Work request –
In the records below, find each line holding the word "Optimization" and copy it.
/---
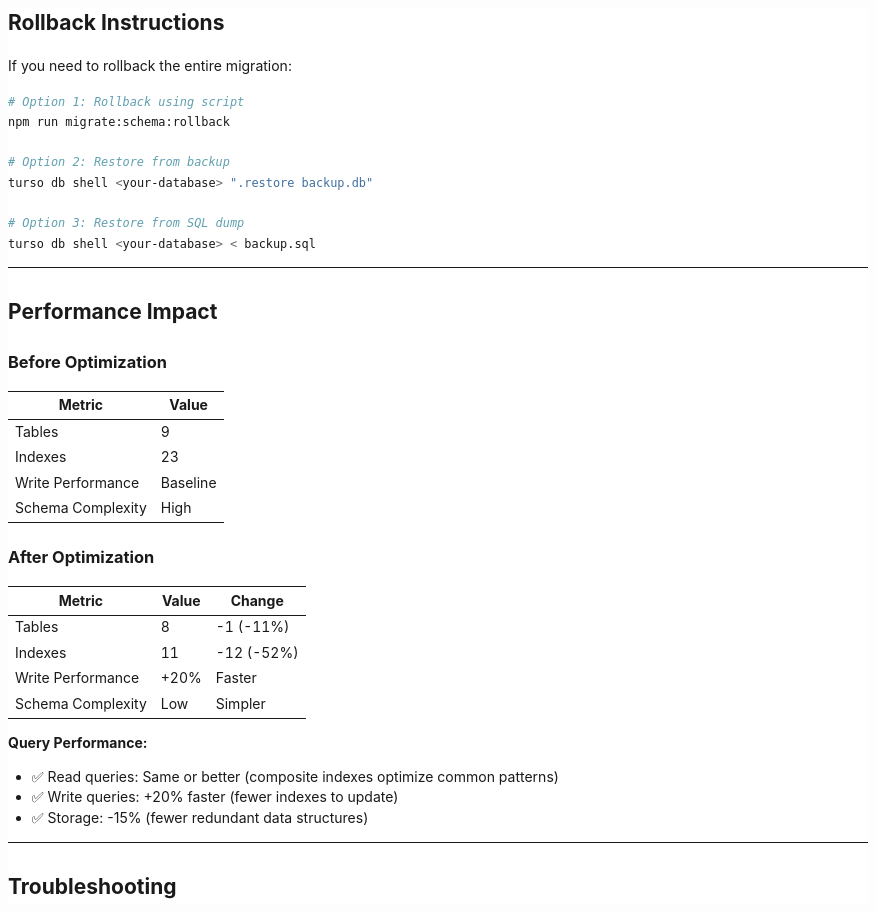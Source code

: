 
## Rollback Instructions

If you need to rollback the entire migration:

```bash
# Option 1: Rollback using script
npm run migrate:schema:rollback

# Option 2: Restore from backup
turso db shell <your-database> ".restore backup.db"

# Option 3: Restore from SQL dump
turso db shell <your-database> < backup.sql
```

---

## Performance Impact

### Before Optimization

| Metric | Value |
|--------|-------|
| Tables | 9 |
| Indexes | 23 |
| Write Performance | Baseline |
| Schema Complexity | High |

### After Optimization

| Metric | Value | Change |
|--------|-------|--------|
| Tables | 8 | -1 (-11%) |
| Indexes | 11 | -12 (-52%) |
| Write Performance | +20% | Faster |
| Schema Complexity | Low | Simpler |

**Query Performance:**
- ✅ Read queries: Same or better (composite indexes optimize common patterns)
- ✅ Write queries: +20% faster (fewer indexes to update)
- ✅ Storage: -15% (fewer redundant data structures)

---

## Troubleshooting
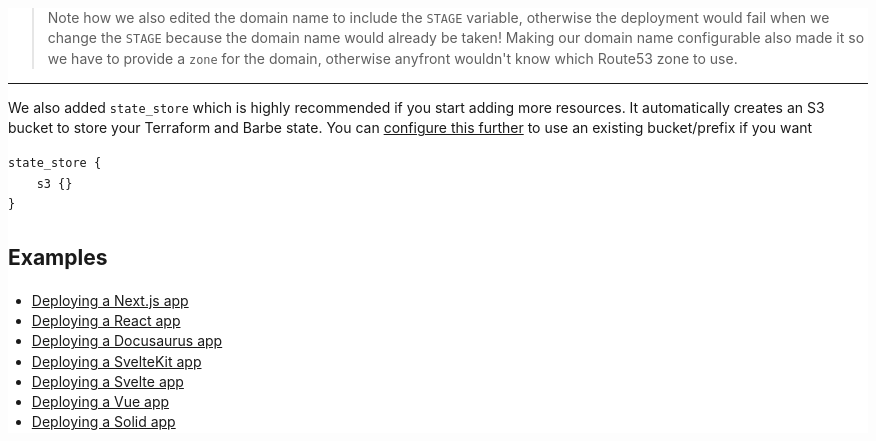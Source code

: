 > Note how we also edited the domain name to include the `STAGE` variable, otherwise the deployment would fail when we change the `STAGE` because the domain name would already be taken! Making our domain name configurable also made it so we have to provide a `zone` for the domain, otherwise anyfront wouldn't know which Route53 zone to use.

---

We also added `state_store` which is highly recommended if you start adding more resources. It automatically creates an S3 bucket to store your Terraform and Barbe state. You can [configure this further](https://github.com/Plenituz/barbe-serverless/blob/main/docs/references/state_store.md) to use an existing bucket/prefix if you want
```hcl
state_store {
    s3 {}
}
```

## Examples

- [Deploying a Next.js app](../examples/nextjs_aws/)
- [Deploying a React app](../examples/react_spa_aws/)
- [Deploying a Docusaurus app](../examples/docusaurus_aws/)
- [Deploying a SvelteKit app](../examples/sveltekit_aws/)
- [Deploying a Svelte app](../examples/svelte_spa_aws/)
- [Deploying a Vue app](../examples/vue_aws/)
- [Deploying a Solid app](../examples/solidjs_aws/)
\---
Solution –
### Before Optimization
### After Optimization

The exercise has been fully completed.